Shannon has been a pet lover all her life and a dog trainer for over 20 years. She has spent her life observing, caring for and training animals of all kinds. She has worked in the Bird Department at Marine World Africa USA, and worked as an handler and trainer for an African Serval Cat at Safari West, a private zoo in Santa Rosa, California. She has participated in behavior studies including observations of bald eagles and addax antelope through the San Francisco Zoo and Safari West.

Her education includes a Biology Degree, specializing in Zoology from Sonoma State. She is a Registered Veterinary Technician, Certified Professional Dog Trainer (Knowledge Assessed), a Karen Pryor Academy Certified Training Partner, a member of the Association of Pet Dog Trainers and a member of the International Association of Animal Behavior Consultants.

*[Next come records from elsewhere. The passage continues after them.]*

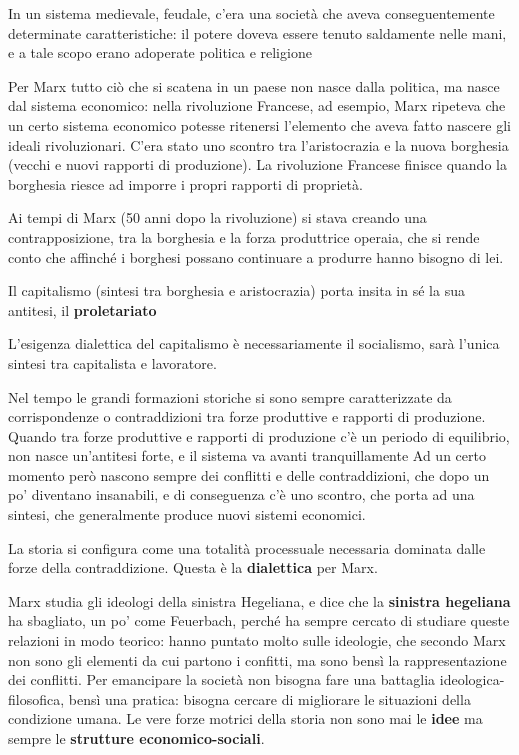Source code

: \documentclass[a4paper, twoside, titlepage]{book}
\begin{document}
In un sistema medievale, feudale, c’era una società che aveva conseguentemente determinate caratteristiche: il potere doveva essere tenuto saldamente nelle mani, e a tale scopo erano adoperate politica e religione

Per Marx tutto ciò che si scatena in un paese non nasce dalla politica, ma nasce dal sistema economico: nella rivoluzione Francese, ad esempio, Marx ripeteva che un certo sistema economico potesse ritenersi l’elemento che aveva fatto nascere gli ideali rivoluzionari.
C’era stato uno scontro tra l’aristocrazia e la nuova borghesia (vecchi e nuovi rapporti di produzione).
La rivoluzione Francese finisce quando la borghesia riesce ad imporre i propri rapporti di proprietà.

Ai tempi di Marx (50 anni dopo la rivoluzione) si stava creando una contrapposizione, tra la borghesia e la forza produttrice operaia, che si rende conto che affinché i borghesi possano continuare a produrre hanno bisogno di lei.

Il capitalismo (sintesi tra borghesia e aristocrazia) porta insita in sé la sua antitesi, il \textbf{proletariato}

L’esigenza dialettica del capitalismo è necessariamente il socialismo, sarà l’unica sintesi tra capitalista e lavoratore.

Nel tempo le grandi formazioni storiche si sono sempre caratterizzate da corrispondenze o contraddizioni tra forze produttive e rapporti di produzione.
Quando tra forze produttive e rapporti di produzione c’è un periodo di equilibrio, non nasce un’antitesi forte, e il sistema va avanti tranquillamente
Ad un certo momento però nascono sempre dei conflitti e delle contraddizioni, che dopo un po’ diventano insanabili, e di conseguenza c’è uno scontro, che porta ad una sintesi, che generalmente produce nuovi sistemi economici.

La storia si configura come una totalità processuale necessaria dominata dalle forze della contraddizione. Questa è la \textbf{dialettica} per Marx.

Marx studia gli ideologi della sinistra Hegeliana, e dice che la \textbf{sinistra hegeliana} ha sbagliato, un po’ come Feuerbach, perché ha sempre cercato di studiare queste relazioni in modo teorico: hanno puntato molto sulle ideologie, che secondo Marx non sono gli elementi da cui partono i confitti, ma sono bensì la rappresentazione dei conflitti.
Per emancipare la società non bisogna fare una battaglia ideologica-filosofica, bensì una pratica: bisogna cercare di migliorare le situazioni della condizione umana.
Le vere forze motrici della storia non sono mai le \textbf{idee} ma sempre le \textbf{strutture economico-sociali}.
\end{document}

Shannon is currently serving as President for the Society of Veterinary Behavior Technicians.

Shannon’s dog training philosophy revolves around force free, positive reinforcement, however, her ultimate goal is for healthy happy relationship between pets and their people. Diet, exercise, environment and training all play a significant role in achieving this goal.

Shannon is currently the owner of Ventura Pet Wellness and Dog Training Center in Ventura, CA where she works with anxious and fearful dogs privately as well as teaching agility classes (Venturapetwellness.com). Shannon has also started a training website called Truly Force Free Animal Training (trulyforcefree.com).